- Michael Semple is lecturing us in Foreign Affairs on why we need to make friends with the Taliban in order to “reconcile” with them and end the war. Semple, if you recall, had his hands all over the disastrous secession of Musa Qala, yet couldn’t find it within himself to mention such a stupendous failure (and his expulsion from Afghanistan) in his piece. If he won’t own up to his own failures and maybe, I don’t know, offer a way we can avoid them in future, how is he in any way trustworthy for new policy ideas? Yes, let us talk to the Taliban, but let us talk to them when they are not actively winning already, since that kind of looks like surrender talk. We’ve discussed new political parties, the weird negotiations kabuki, and the fact that most people still don’t know we even want to “negotiate” with the Taliban. Semple barely addresses any of these issues.
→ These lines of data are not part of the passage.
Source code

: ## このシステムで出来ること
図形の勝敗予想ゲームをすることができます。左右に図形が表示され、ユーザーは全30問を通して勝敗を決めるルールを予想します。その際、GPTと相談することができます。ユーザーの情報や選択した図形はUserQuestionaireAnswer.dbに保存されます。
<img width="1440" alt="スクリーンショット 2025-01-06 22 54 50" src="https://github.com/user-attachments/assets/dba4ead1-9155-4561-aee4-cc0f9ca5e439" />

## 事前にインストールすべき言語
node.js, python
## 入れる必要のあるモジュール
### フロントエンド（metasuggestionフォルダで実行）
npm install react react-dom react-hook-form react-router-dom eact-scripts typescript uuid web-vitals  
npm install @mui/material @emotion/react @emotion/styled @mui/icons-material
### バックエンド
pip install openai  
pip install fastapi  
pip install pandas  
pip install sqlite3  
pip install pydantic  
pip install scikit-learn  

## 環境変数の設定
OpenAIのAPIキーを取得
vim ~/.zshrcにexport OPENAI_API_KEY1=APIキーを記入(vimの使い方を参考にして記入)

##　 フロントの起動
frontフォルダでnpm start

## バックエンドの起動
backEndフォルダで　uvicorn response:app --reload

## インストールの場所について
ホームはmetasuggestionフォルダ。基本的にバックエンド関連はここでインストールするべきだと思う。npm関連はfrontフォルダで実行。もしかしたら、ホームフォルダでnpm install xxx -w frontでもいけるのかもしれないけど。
- My biggest problem with Seth Jones isn’t his Big Ideas about Afghanistan (which are mostly inarguable), but that he blithely repeats vague platitudes with no indication about how to implement them. He did this when he was defending Hamid Karzai, and he did that when he timelined the post-2001 war. Now he’s in the WSJ, saying all we need are arbakai and local governance councils. And yes we do—if we reform the constitution, isolate Kabul, completely rework the entire government’s approach to nation-building, and accept all that local corruption he so strongly condemned in his book. And if we somehow make arbakai agents of security instead of insecurity, which is unlikely outside of Loya Paktiya. But he wrote a book, so listen to him! [Update: Christian Bleuer notices something I forgot in all my annoyance: Jones doesn't even understand the field he's writing off with a single sentence. And he's the RAND expert!]
- Did you know Fred and Kim Kagan were Afghanistan experts? Because they talk about the Surge a lot, the Weekly Standard sure does, and even seems to enjoy them writing a passionate defense of the Green Lantern Theory of geopolitics, where if we Americans just squint and grunt hard enough, we can do anything regardless of implementations, resource limitations, and public support. Questioning the war is unpatriotic, trying to push it in any direction other than escalate escalate escalate is evidence of lacking will.
- David Kilcullen predicts we have four Friedman Units left in Afghanistan. This from the man who has made a career out of leveraging baseless, apocalyptic predictions of Afghanistan and Pakistan into prominent advisory positions. Sorry, Dave—your drag is getting kind of old, and no one likes the boy who keeps crying wolf.
That being said, something is weighing very heavily on me. Both the government and pundit-land have actual Afghanistan experts, with proven records of success (or at least being right if they were overruled), and an obvious and keen grasp of the issues involved. They never seem to make it to the op-ed pages or the reporter interviews (and worse: many of those same op-ed pages reject nuts-and-bolts articles—believe me, I’ve tried). It’s perhaps because they’re more busy with actually trying to solve problems than hyping themselves in the media, but the fundamental “expert problem” remains: why do we rely on the same old generic “experts” when we have actual experts who could lend insight?
Right now the same old crowd of think tankers is not serving us, our soldiers, or our strategic interests… in fact, I’ll go so far as to say they are making us significantly worse off. I’ve said it before, and I’ll say it again: Can the adults please start discussing Afghanistan? We need them desperately.